Electronic spectroscopy of 1-cyanonaphthalene cation for astrochemical consideration

¹ School of Chemistry, University of Edinburgh, Joseph Black Building, Kings Buildings, David Brewster Road, Edinburgh EH9 3FJ, UK
e-mail: e.k.campbell@ed.ac.uk
² Université Paris-Saclay, CNRS, Institut des Sciences Moléculaires d’Orsay, 91405 Orsay, France
e-mail: ugo.jacovella@universite-paris-saclay.fr

Received: 15 June 2023
Accepted: 14 August 2023

Abstract

Context. Polycyclic aromatic hydrocarbons (PAHs) are believed to be the carriers of the aromatic infrared bands and have been proposed as candidates to explain other astronomical phenomena such as diffuse interstellar bands (DIBs). The first aromatic structures possessing more than one ring, 1- and 2-cyanonaphthalene (CNN), were recently detected by rotational spectroscopy in the dense molecular cloud TMC-1. Laboratory investigations have indicated that due to fast and efficient relaxation through recurrent fluorescence (RF), CNN⁺ may be photostable in the harsh conditions of the lower density, more diffuse regions of the interstellar medium (ISM) exposed to ultraviolet (UV) radiation. As a result, it has been suggested that the widely held belief that small PAHs present in these regions are dissociated may need to be revisited. If 1-CNN⁺ is able to survive in the diffuse ISM it may contribute to the population of 1-CNN observed in TMC-1. To investigate the abundance of 1-CNN⁺ in diffuse clouds, laboratory spectroscopy is required. The present work concerns the electronic spectroscopy of 1-CNN⁺ in absorption and the search for its spectroscopic fingerprints in diffuse clouds.

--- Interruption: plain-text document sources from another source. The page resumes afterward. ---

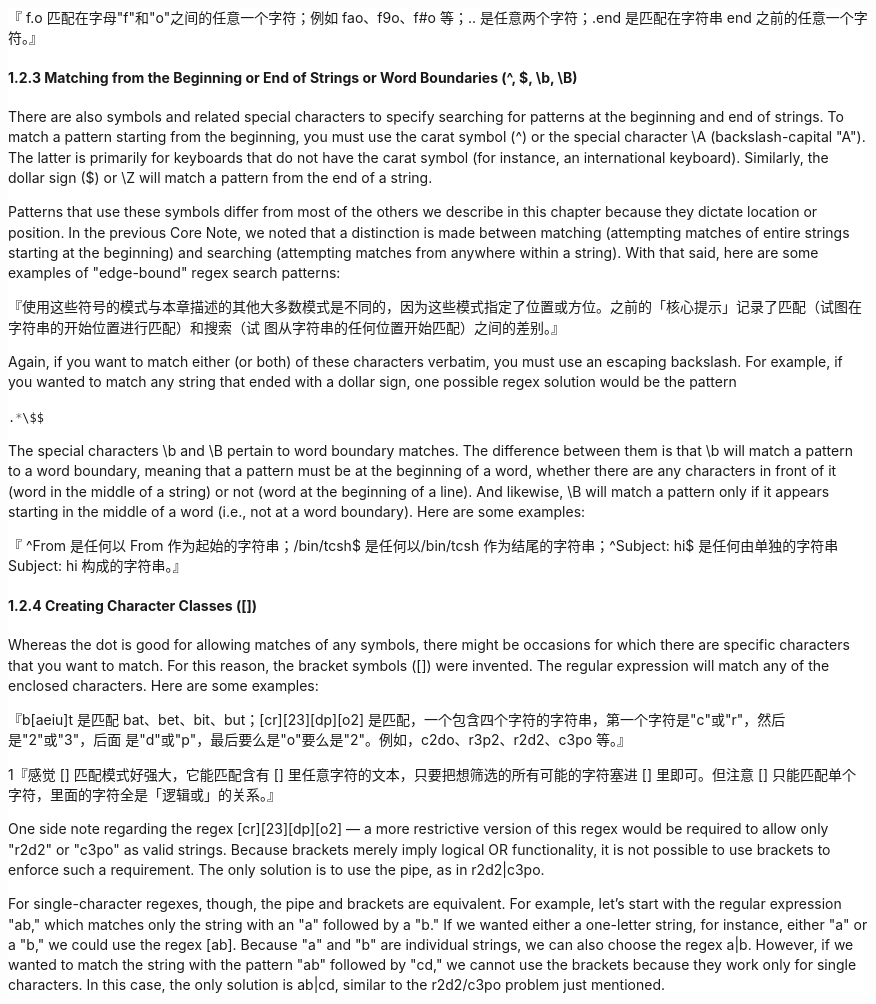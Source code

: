 『 f.o 匹配在字母"f"和"o"之间的任意一个字符；例如 fao、f9o、f#o 等；.. 是任意两个字符；.end 是匹配在字符串 end 之前的任意一个字符。』

#### 1.2.3 Matching from the Beginning or End of Strings or Word Boundaries (^, \$, \b, \B)

There are also symbols and related special characters to specify searching for patterns at the beginning and end of strings. To match a pattern starting from the beginning, you must use the carat symbol (^) or the special character \A (backslash-capital "A"). The latter is primarily for keyboards that do not have the carat symbol (for instance, an international keyboard). Similarly, the dollar sign (\$) or \Z will match a pattern from the end of a string.

Patterns that use these symbols differ from most of the others we describe in this chapter because they dictate location or position. In the previous Core Note, we noted that a distinction is made between matching (attempting matches of entire strings starting at the beginning) and searching (attempting matches from anywhere within a string). With that said, here are some examples of "edge-bound" regex search patterns:

『使用这些符号的模式与本章描述的其他大多数模式是不同的，因为这些模式指定了位置或方位。之前的「核心提示」记录了匹配（试图在字符串的开始位置进行匹配）和搜索（试 图从字符串的任何位置开始匹配）之间的差别。』

Again, if you want to match either (or both) of these characters verbatim, you must use an escaping backslash. For example, if you wanted to match any string that ended with a dollar sign, one possible regex solution would be the pattern 

```py
.*\$$
```

The special characters \b and \B pertain to word boundary matches. The difference between them is that \b will match a pattern to a word boundary, meaning that a pattern must be at the beginning of a word, whether there are any characters in front of it (word in the middle of a string) or not (word at the beginning of a line). And likewise, \B will match a pattern only if it appears starting in the middle of a word (i.e., not at a word boundary). Here are some examples:

『 ^From 是任何以 From 作为起始的字符串；/bin/tcsh\$ 是任何以/bin/tcsh 作为结尾的字符串；^Subject: hi\$ 是任何由单独的字符串 Subject: hi 构成的字符串。』

#### 1.2.4 Creating Character Classes ([])

Whereas the dot is good for allowing matches of any symbols, there might be occasions for which there are specific characters that you want to match. For this reason, the bracket symbols ([]) were invented. The regular expression will match any of the enclosed characters. Here are some examples:

『b[aeiu]t 是匹配 bat、bet、bit、but；[cr][23][dp][o2] 是匹配，一个包含四个字符的字符串，第一个字符是"c"或"r"，然后是"2"或"3"，后面 是"d"或"p"，最后要么是"o"要么是"2"。例如，c2do、r3p2、r2d2、c3po 等。』

1『感觉 [] 匹配模式好强大，它能匹配含有 [] 里任意字符的文本，只要把想筛选的所有可能的字符塞进 [] 里即可。但注意 [] 只能匹配单个字符，里面的字符全是「逻辑或」的关系。』

One side note regarding the regex [cr][23][dp][o2] — a more restrictive version of this regex would be required to allow only "r2d2" or "c3po" as valid strings. Because brackets merely imply logical OR functionality, it is not possible to use brackets to enforce such a requirement. The only solution is to use the pipe, as in r2d2|c3po.

For single-character regexes, though, the pipe and brackets are equivalent. For example, let’s start with the regular expression "ab," which matches only the string with an "a" followed by a "b." If we wanted either a one-letter string, for instance, either "a" or a "b," we could use the regex [ab]. Because "a" and "b" are individual strings, we can also choose the regex a|b. However, if we wanted to match the string with the pattern "ab" followed by "cd," we cannot use the brackets because they work only for single characters. In this case, the only solution is ab|cd, similar to the r2d2/c3po problem just mentioned.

Aims. The aim is to obtain laboratory data on the electronic transitions of gas-phase 1-CNN⁺ under conditions appropriate for comparison with DIBs and assess abundance in diffuse clouds.

Methods. Spectroscopic experiments are carried out using a cryogenic ion trapping apparatus in which gas-phase 1-CNN⁺ is cooled to temperatures below 10 K through buffer gas cooling. Calculations are carried out using time-dependent density-functional theory.

Results. Experimental and theoretical data on the D₂ ← D₀ and D₃ ← D₀ electronic transitions of 1-CNN⁺ are reported. The former transition has a calculated oscillator strength of f = 0.075 and possesses a pattern dominated by its origin band. The origin band is located at 7343 Å and has a full width at half maximum of 28 Å. In observational data, this falls in a region polluted by telluric water lines, hindering assessment of its abundance.

Conclusions. Space-based observations are required to search for the spectroscopic signatures of 1-CNN⁺ and evaluate the hypothesis that this small aromatic system, stabilised by RF, may be able to survive in regions of the ISM exposed to UV photons.